Material for the task -

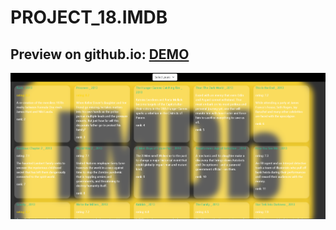 # PROJECT_18.IMDB

Preview on github.io: [DEMO](https://babak-chalacki.github.io/IMDB/)
---
![screenshot](https://github.com/Babak-Chalacki/IMDB/blob/62c3a4b999ca28dd0fd5098e27bc3767ce93ce2a/screen.png)
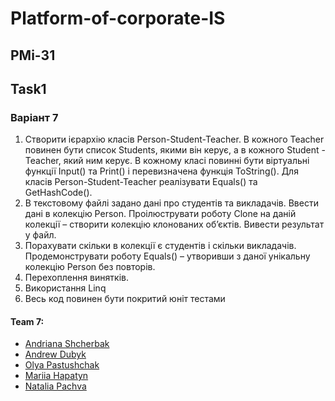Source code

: # Platform-of-corporate-IS
## PMi-31

## Task1
### Варіант 7
1) Створити ієрархію класів Person-Student-Teacher. В кожного Teacher повинен бути список Students, якими він керує, а в кожного Student - Teacher, який ним керує. В кожному класі повинні бути віртуальні функції Input() та Print() і  перевизначена функція ToString(). Для класів Person-Student-Teacher реалізувати Equals() та GetHashCode().
2) В текстовому файлі задано дані про студентів та викладачів. Ввести дані в колекцію Person. Проілюструвати роботу Clone на даній колекції – створити колекцію клонованих об’єктів. Вивести результат у файл.
3) Порахувати скільки в колекції є студентів і скільки викладачів. Продемонструвати роботу Equals() – утворивши з даної унікальну колекцію Person без повторів. 
4) Перехоплення винятків.
5) Використання Linq
6) Весь код повинен бути покритий юніт тестами


#### Team 7:
* [Andriana Shcherbak](https://github.com/Andriana008)
* [Andrew Dubyk](https://github.com/andrewDubyk)
* [Olya Pastushchak](https://github.com/OlyaPastushchak)
* [Mariia Hapatyn](https://github.com/MariiaHapatyn)
* [Natalia Pachva](https://github.com/nataliapachva)
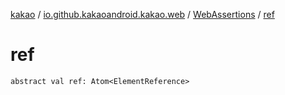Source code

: [kakao](../../index.md) / [io.github.kakaoandroid.kakao.web](../index.md) / [WebAssertions](index.md) / [ref](./ref.md)

# ref

`abstract val ref: Atom<ElementReference>`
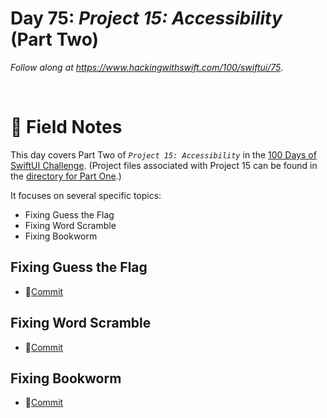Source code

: # Day 75: _Project 15: Accessibility_ (Part Two)

_Follow along at https://www.hackingwithswift.com/100/swiftui/75_.

<br/>


# 📒 Field Notes

This day covers Part Two of _`Project 15: Accessibility`_ in the [100 Days of SwiftUI Challenge](https://www.hackingwithswift.com/100/swiftui/75). (Project files associated with Project 15 can be found in the [directory for Part One](../day-074/).)


It focuses on several specific topics:

- Fixing Guess the Flag
- Fixing Word Scramble
- Fixing Bookworm




## Fixing Guess the Flag

- 🔗[Commit](https://github.com/CypherPoet/100-days-of-swiftui/commit/93b455c5ea9c2a083af12b9062a86d06ccc90d66)



## Fixing Word Scramble


- 🔗[Commit](https://github.com/CypherPoet/100-days-of-swiftui/commit/272b99d70665f7633eb5eaaca5c8d23c1e33640d)



## Fixing Bookworm


- 🔗[Commit](https://github.com/CypherPoet/100-days-of-swiftui/commit/dd0b18b5b784000ca4de6f52b4e718aa4f0758f4)
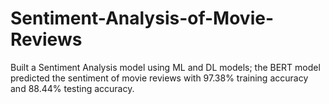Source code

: # Sentiment-Analysis-of-Movie-Reviews
Built a Sentiment Analysis model using ML and DL models; the BERT model predicted the sentiment of movie reviews with 97.38% training accuracy and 88.44% testing accuracy.
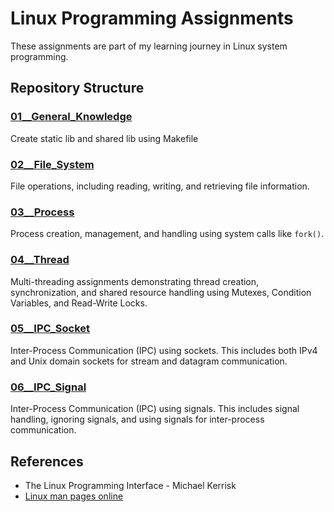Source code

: # Linux Programming Assignments

These assignments are part of my learning journey in Linux system programming.

## Repository Structure

### [01__General_Knowledge](01__General_Knowledge/)
Create static lib and shared lib using Makefile

### [02__File_System](02__File_System/)
File operations, including reading, writing, and retrieving file information.

### [03__Process](03__Process/)
Process creation, management, and handling using system calls like `fork()`.

### [04__Thread](04__Thread/)
Multi-threading assignments demonstrating thread creation, synchronization, and shared resource handling using Mutexes, Condition Variables, and Read-Write Locks.

### [05__IPC_Socket](05__IPC_Socket/)
Inter-Process Communication (IPC) using sockets. This includes both IPv4 and Unix domain sockets for stream and datagram communication.

### [06__IPC_Signal](06__IPC_Signal/)
Inter-Process Communication (IPC) using signals. This includes signal handling, ignoring signals, and using signals for inter-process communication.

## References
- The Linux Programming Interface - Michael Kerrisk
- [Linux man pages online](https://man7.org/linux/man-pages/)
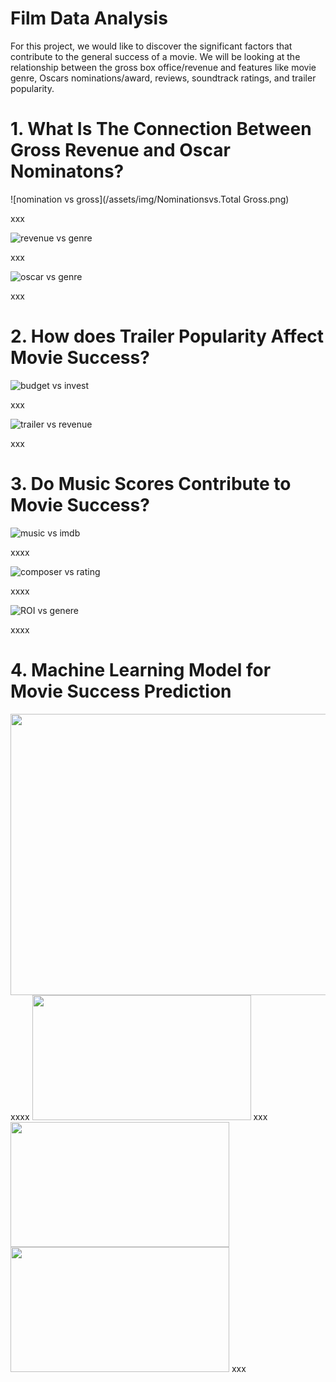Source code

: 
# Film Data Analysis

For this project, we would like to discover the significant factors that contribute to the general success of a movie. We will be looking at the relationship between the gross box office/revenue and features like movie genre, Oscars nominations/award, reviews, soundtrack ratings, and trailer popularity. 


# 1. What Is The Connection Between Gross Revenue and Oscar Nominatons?


![nomination vs gross](/assets/img/Nominationsvs.Total Gross.png)

xxx

![revenue vs genre](/assets/img/genre-gross.png)

xxx

![oscar vs genre](/assets/img/genre-oscar.png)

xxx




# 2. How does Trailer Popularity Affect Movie Success?


![budget vs invest](/assets/img/invest-budget.png)

xxx

![trailer vs revenue](/assets/img/grossreve-trailer.png)

xxx


# 3. Do Music Scores Contribute to Movie Success?

![music vs imdb](/assets/img/imdb-music.png)

xxxx

![composer vs rating](/assets/img/composer-rate.png)

xxxx

![ROI vs genere](/assets/img/roi-genre.png)

xxxx

# 4. Machine Learning Model for Movie Success Prediction

<img src="assets/img/avater.png" width=600 height=450>
xxxx


<img src="/assets/img/james.png" width=350 height=200>
xxx


<img src="/assets/img/sam2.png" width=350 height=200>

<img src="/assets/img/zoe2.png" width=350 height=200>
xxx
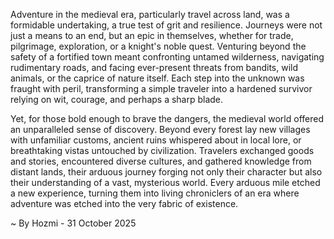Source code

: 
Adventure in the medieval era, particularly travel across land, was a formidable undertaking, a true test of grit and resilience. Journeys were not just a means to an end, but an epic in themselves, whether for trade, pilgrimage, exploration, or a knight's noble quest. Venturing beyond the safety of a fortified town meant confronting untamed wilderness, navigating rudimentary roads, and facing ever-present threats from bandits, wild animals, or the caprice of nature itself. Each step into the unknown was fraught with peril, transforming a simple traveler into a hardened survivor relying on wit, courage, and perhaps a sharp blade.

Yet, for those bold enough to brave the dangers, the medieval world offered an unparalleled sense of discovery. Beyond every forest lay new villages with unfamiliar customs, ancient ruins whispered about in local lore, or breathtaking vistas untouched by civilization. Travelers exchanged goods and stories, encountered diverse cultures, and gathered knowledge from distant lands, their arduous journey forging not only their character but also their understanding of a vast, mysterious world. Every arduous mile etched a new experience, turning them into living chroniclers of an era where adventure was etched into the very fabric of existence.

~ By Hozmi - 31 October 2025
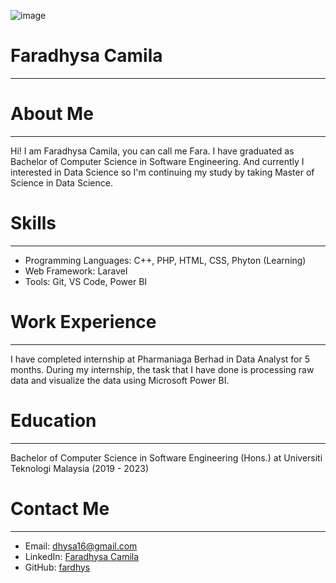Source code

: ![image](https://github.com/drshahizan/research-design/assets/89257883/addcafe4-7952-45ca-92f6-7fa7c0bcc3ad)
# Faradhysa Camila
---
# About Me
---
Hi! I am Faradhysa Camila, you can call me Fara. I have graduated as Bachelor of Computer Science in Software Engineering. And currently I interested in Data Science so I'm continuing my study by taking Master of Science in Data Science. 
# Skills
---
* Programming Languages: C++, PHP, HTML, CSS, Phyton (Learning)
* Web Framework: Laravel
* Tools: Git, VS Code, Power BI 
# Work Experience 
---
I have completed internship at Pharmaniaga Berhad in Data Analyst for 5 months. During my internship, the task that I have done is processing raw data and visualize the data using Microsoft Power BI.
# Education
---
Bachelor of Computer Science in Software Engineering (Hons.) at Universiti Teknologi Malaysia (2019 - 2023)
# Contact Me
---
* Email: [dhysa16@gmail.com](dhysa16@gmail.com)
* LinkedIn: [Faradhysa Camila](https://www.linkedin.com/in/faradhysa-camila-a62a0b1b8/)
* GitHub: [fardhys](https://github.com/fardhys)
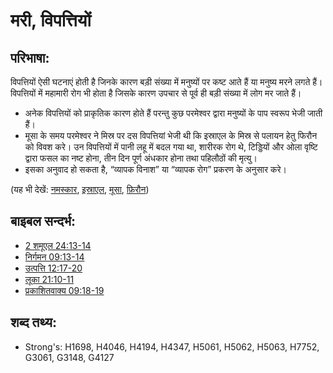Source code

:# मरी, विपत्तियों #

## परिभाषा: ##

विपत्तियों ऐसी घटनाएं होती है जिनके कारण बड़ी संख्या में मनुष्यों पर कष्ट आते हैं या मनुष्य मरने लगते हैं। विपत्तियों में महामारी रोग भी होता है जिसके कारण उपचार से पूर्व ही बड़ी संख्या में लोग मर जाते हैं।

* अनेक विपत्तियों को प्राकृतिक कारण होते हैं परन्तु कुछ परमेश्वर द्वारा मनुष्यों के पाप स्वरूप भेजी जाती हैं।
* मूसा के समय परमेश्वर ने मिस्र पर दस विपत्तियां भेजी थी कि इस्राएल के मिस्र से पलायन हेतु फिरौन को विवश करे। उन विपत्तियों में पानी लहू में बदल गया था, शारीरक रोग थे, टिड्डियों और ओला वृष्टि द्वारा फसल का नष्ट होना, तीन दिन पूर्ण अंधकार होना तथा पहिलौठों की मृत्यु।
* इसका अनुवाद हो सकता है, “व्यापक विनाश” या “व्यापक रोग” प्रकरण के अनुसार करे।

(यह भी देखें: [नमस्कार](../other/hail.md), [इस्राएल](../kt/israel.md), [मूसा](../names/moses.md), [फ़िरौन](../names/pharaoh.md))

## बाइबल सन्दर्भ: ##

* [2 शमूएल 24:13-14](rc://hi/tn/help/2sa/24/13)
* [निर्गमन 09:13-14](rc://hi/tn/help/exo/09/13)
* [उत्पत्ति 12:17-20](rc://hi/tn/help/gen/12/17)
* [लूका 21:10-11](rc://hi/tn/help/luk/21/10)
* [प्रकाशितवाक्य  09:18-19](rc://hi/tn/help/rev/09/18)

## शब्द तथ्य: ##

* Strong's: H1698, H4046, H4194, H4347, H5061, H5062, H5063, H7752, G3061, G3148, G4127
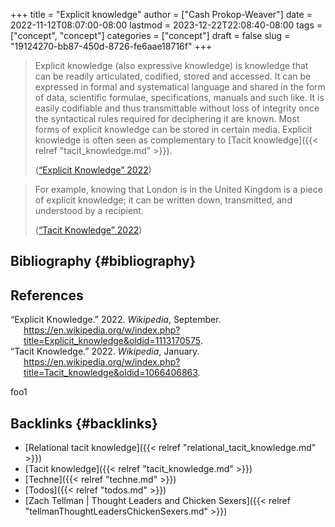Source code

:+++
title = "Explicit knowledge"
author = ["Cash Prokop-Weaver"]
date = 2022-11-12T08:07:00-08:00
lastmod = 2023-12-22T22:08:40-08:00
tags = ["concept", "concept"]
categories = ["concept"]
draft = false
slug = "19124270-bb87-450d-8726-fe6aae18716f"
+++

> Explicit knowledge (also expressive knowledge) is knowledge that can be readily articulated, codified, stored and accessed. It can be expressed in formal and systematical language and shared in the form of data, scientific formulae, specifications, manuals and such like. It is easily codifiable and thus transmittable without loss of integrity once the syntactical rules required for deciphering it are known. Most forms of explicit knowledge can be stored in certain media. Explicit knowledge is often seen as complementary to [Tacit knowledge]({{< relref "tacit_knowledge.md" >}}).
>
> (<a href="#citeproc_bib_item_1">“Explicit Knowledge” 2022</a>)

<!--quoteend-->

> For example, knowing that London is in the United Kingdom is a piece of explicit knowledge; it can be written down, transmitted, and understood by a recipient.
>
> (<a href="#citeproc_bib_item_2">“Tacit Knowledge” 2022</a>)


## Bibliography {#bibliography}

## References

<style>.csl-entry{text-indent: -1.5em; margin-left: 1.5em;}</style><div class="csl-bib-body">
  <div class="csl-entry"><a id="citeproc_bib_item_1"></a>“Explicit Knowledge.” 2022. <i>Wikipedia</i>, September. <a href="https://en.wikipedia.org/w/index.php?title=Explicit_knowledge&oldid=1113170575">https://en.wikipedia.org/w/index.php?title=Explicit_knowledge&#38;oldid=1113170575</a>.</div>
  <div class="csl-entry"><a id="citeproc_bib_item_2"></a>“Tacit Knowledge.” 2022. <i>Wikipedia</i>, January. <a href="https://en.wikipedia.org/w/index.php?title=Tacit_knowledge&oldid=1066406863">https://en.wikipedia.org/w/index.php?title=Tacit_knowledge&#38;oldid=1066406863</a>.</div>
</div>

foo1


## Backlinks {#backlinks}

-   [Relational tacit knowledge]({{< relref "relational_tacit_knowledge.md" >}})
-   [Tacit knowledge]({{< relref "tacit_knowledge.md" >}})
-   [Techne]({{< relref "techne.md" >}})
-   [Todos]({{< relref "todos.md" >}})
-   [Zach Tellman | Thought Leaders and Chicken Sexers]({{< relref "tellmanThoughtLeadersChickenSexers.md" >}})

Task prompt - In the records above, find the line with "## Fixing Word Scramble" and the line with "For this project, we"; please transcribe exactly those two lines and all lines between them, omitting any picture.

Answer below -
## Fixing Word Scramble


- 🔗[Commit](https://github.com/CypherPoet/100-days-of-swiftui/commit/272b99d70665f7633eb5eaaca5c8d23c1e33640d)



## Fixing Bookworm


- 🔗[Commit](https://github.com/CypherPoet/100-days-of-swiftui/commit/dd0b18b5b784000ca4de6f52b4e718aa4f0758f4)
Source code

: # Sentiment-Analysis-of-Movie-Reviews
Built a Sentiment Analysis model using ML and DL models; the BERT model predicted the sentiment of movie reviews with 97.38% training accuracy and 88.44% testing accuracy.
Source code

: # Linux Programming Assignments

These assignments are part of my learning journey in Linux system programming.

## Repository Structure

### [01__General_Knowledge](01__General_Knowledge/)
Create static lib and shared lib using Makefile

### [02__File_System](02__File_System/)
File operations, including reading, writing, and retrieving file information.

### [03__Process](03__Process/)
Process creation, management, and handling using system calls like `fork()`.

### [04__Thread](04__Thread/)
Multi-threading assignments demonstrating thread creation, synchronization, and shared resource handling using Mutexes, Condition Variables, and Read-Write Locks.

### [05__IPC_Socket](05__IPC_Socket/)
Inter-Process Communication (IPC) using sockets. This includes both IPv4 and Unix domain sockets for stream and datagram communication.

### [06__IPC_Signal](06__IPC_Signal/)
Inter-Process Communication (IPC) using signals. This includes signal handling, ignoring signals, and using signals for inter-process communication.

## References
- The Linux Programming Interface - Michael Kerrisk
- [Linux man pages online](https://man7.org/linux/man-pages/)
Source code

: 
# Film Data Analysis

For this project, we would like to discover the significant factors that contribute to the general success of a movie. We will be looking at the relationship between the gross box office/revenue and features like movie genre, Oscars nominations/award, reviews, soundtrack ratings, and trailer popularity. 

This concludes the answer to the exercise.